» **About this task**
For each line of the data below that contains "actions", return that line.

*** Block opens ***

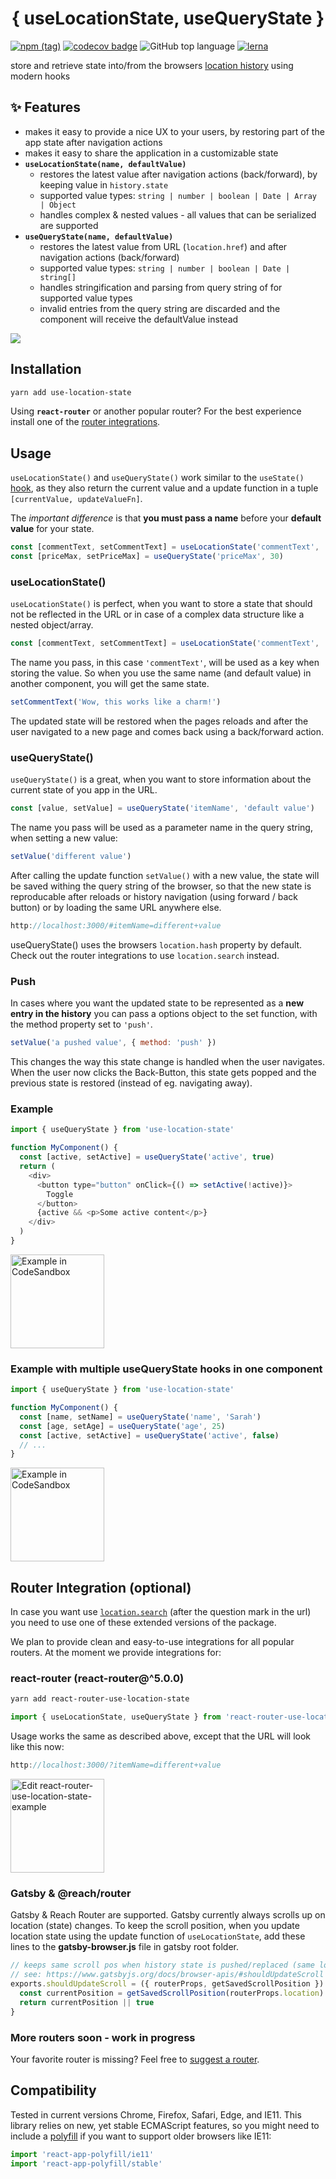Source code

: <div style="width: 100%; text-align: center;">
    <h1>{ useLocationState, useQueryState }</h1>
</div>

[![npm (tag)](https://img.shields.io/npm/v/use-location-state/latest.svg)](https://www.npmjs.com/package/use-location-state)
[![codecov badge](https://img.shields.io/codecov/c/github/xiel/use-location-state/master.svg?color=hotpink)](https://codecov.io/gh/xiel/use-location-state)
![GitHub top language](https://img.shields.io/github/languages/top/xiel/use-location-state.svg)
[![lerna](https://img.shields.io/badge/maintained%20with-lerna-cc00ff.svg)](https://lerna.js.org/)

store and retrieve state into/from the browsers [location history](https://developer.mozilla.org/en-US/docs/Web/API/History) using modern hooks

## ✨ Features

- makes it easy to provide a nice UX to your users, by restoring part of the app state after navigation actions
- makes it easy to share the application in a customizable state
- **`useLocationState(name, defaultValue)`**
  - restores the latest value after navigation actions (back/forward), by keeping value in `history.state`
  - supported value types: `string | number | boolean | Date | Array | Object`
  - handles complex & nested values - all values that can be serialized are supported
- **`useQueryState(name, defaultValue)`**
  - restores the latest value from URL (`location.href`) and after navigation actions (back/forward)
  - supported value types: `string | number | boolean | Date | string[]`
  - handles stringification and parsing from query string of for supported value types
  - invalid entries from the query string are discarded and the component will receive the defaultValue instead

<img style="display: block; margin: auto;" src="https://repository-images.githubusercontent.com/182417896/058a9d00-e2e1-11e9-8467-8923219ec500" />

## Installation

```bash
yarn add use-location-state
```

Using **`react-router`** or another popular router? For the best experience install one of the [router integrations](#router-integration-optional).

## Usage

`useLocationState()` and `useQueryState()` work similar to the `useState()` [hook](https://reactjs.org/docs/hooks-overview.html#state-hook), as they also return the current value and a update function in a tuple `[currentValue, updateValueFn]`.

The _important difference_ is that **you must pass a name** before your **default value** for your state.

```javascript
const [commentText, setCommentText] = useLocationState('commentText', '')
const [priceMax, setPriceMax] = useQueryState('priceMax', 30)
```

### useLocationState()

`useLocationState()` is perfect, when you want to store a state that should not be reflected in the URL or in case of a complex data structure like a nested object/array.

```javascript
const [commentText, setCommentText] = useLocationState('commentText', '')
```

The name you pass, in this case `'commentText'`, will be used as a key when storing the value. So when you use the same name (and default value) in another component, you will get the same state.

```javascript
setCommentText('Wow, this works like a charm!')
```

The updated state will be restored when the pages reloads and after the user navigated to a new page and comes back using a back/forward action.

### useQueryState()

`useQueryState()` is a great, when you want to store information about the current state of you app in the URL.

```javascript
const [value, setValue] = useQueryState('itemName', 'default value')
```

The name you pass will be used as a parameter name in the query string, when setting a new value:

```javascript
setValue('different value')
```

After calling the update function `setValue()` with a new value, the state will be saved withing the query string of the browser, so that the new state is reproducable after reloads or history navigation (using forward / back button) or by loading the same URL anywhere else.

```javascript
http://localhost:3000/#itemName=different+value
```

useQueryState() uses the browsers `location.hash` property by default.
Check out the router integrations to use `location.search` instead.

### Push

In cases where you want the updated state to be represented as a **new entry in the history** you can pass a options object to the set function, with the method property set to `'push'`.

```javascript
setValue('a pushed value', { method: 'push' })
```

This changes the way this state change is handled when the user navigates. When the user now clicks the Back-Button, this state gets popped and the previous state is restored (instead of eg. navigating away).

### Example

```javascript
import { useQueryState } from 'use-location-state'

function MyComponent() {
  const [active, setActive] = useQueryState('active', true)
  return (
    <div>
      <button type="button" onClick={() => setActive(!active)}>
        Toggle
      </button>
      {active && <p>Some active content</p>}
    </div>
  )
}
```

<a href="https://codesandbox.io/embed/zqm4o19yrx">
  <img width="150" alt="Example in CodeSandbox" src="https://codesandbox.io/static/img/play-codesandbox.svg">
</a>

### Example with multiple useQueryState hooks in one component

```javascript
import { useQueryState } from 'use-location-state'

function MyComponent() {
  const [name, setName] = useQueryState('name', 'Sarah')
  const [age, setAge] = useQueryState('age', 25)
  const [active, setActive] = useQueryState('active', false)
  // ...
}
```

<a href="https://codesandbox.io/embed/github/xiel/use-location-state/tree/master/src/examples/use-location-state/?fontsize=14&module=%2Fsrc%2Fpages%2FQueryStateDemo.tsx">
  <img width="150" alt="Example in CodeSandbox" src="https://codesandbox.io/static/img/play-codesandbox.svg">
</a>

## Router Integration (optional)

In case you want use [`location.search`](https://developer.mozilla.org/en-US/docs/Web/API/Location/search) (after the question mark in the url) you need to use one of these extended versions of the package.

We plan to provide clean and easy-to-use integrations for all popular routers.
At the moment we provide integrations for:

### react-router (react-router@^5.0.0)

```bash
yarn add react-router-use-location-state
```

```javascript
import { useLocationState, useQueryState } from 'react-router-use-location-state'
```

Usage works the same as described above, except that the URL will look like this now:

```javascript
http://localhost:3000/?itemName=different+value
```

<a href="https://codesandbox.io/s/github/xiel/use-location-state/tree/master/src/examples/react-router-use-location-state?fontsize=14&module=%2Fsrc%2Fpages%2FQueryStateDemo.tsx">
  <img width="150" alt="Edit react-router-use-location-state-example" src="https://codesandbox.io/static/img/play-codesandbox.svg">
</a>

### Gatsby & @reach/router

Gatsby & Reach Router are supported. Gatsby currently always scrolls up on location (state) changes. To keep the scroll position, when you update location state using the update function of `useLocationState`, add these lines to the **gatsby-browser.js** file in gatsby root folder.

```javascript
// keeps same scroll pos when history state is pushed/replaced (same location === same position)
// see: https://www.gatsbyjs.org/docs/browser-apis/#shouldUpdateScroll
exports.shouldUpdateScroll = ({ routerProps, getSavedScrollPosition }) => {
  const currentPosition = getSavedScrollPosition(routerProps.location)
  return currentPosition || true
}
```

### More routers soon - work in progress

Your favorite router is missing? Feel free to [suggest a router](https://github.com/xiel/use-location-state/issues).

## Compatibility

Tested in current versions Chrome, Firefox, Safari, Edge, and IE11. This library relies on new, yet stable ECMAScript features, so you might need to include a [polyfill](https://www.npmjs.com/package/react-app-polyfill#polyfilling-other-language-features) if you want to support older browsers like IE11:

```javascript
import 'react-app-polyfill/ie11'
import 'react-app-polyfill/stable'
```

*** Block closes ***

» **Written answer**
- makes it easy to provide a nice UX to your users, by restoring part of the app state after navigation actions
  - restores the latest value after navigation actions (back/forward), by keeping value in `history.state`
  - restores the latest value from URL (`location.href`) and after navigation actions (back/forward)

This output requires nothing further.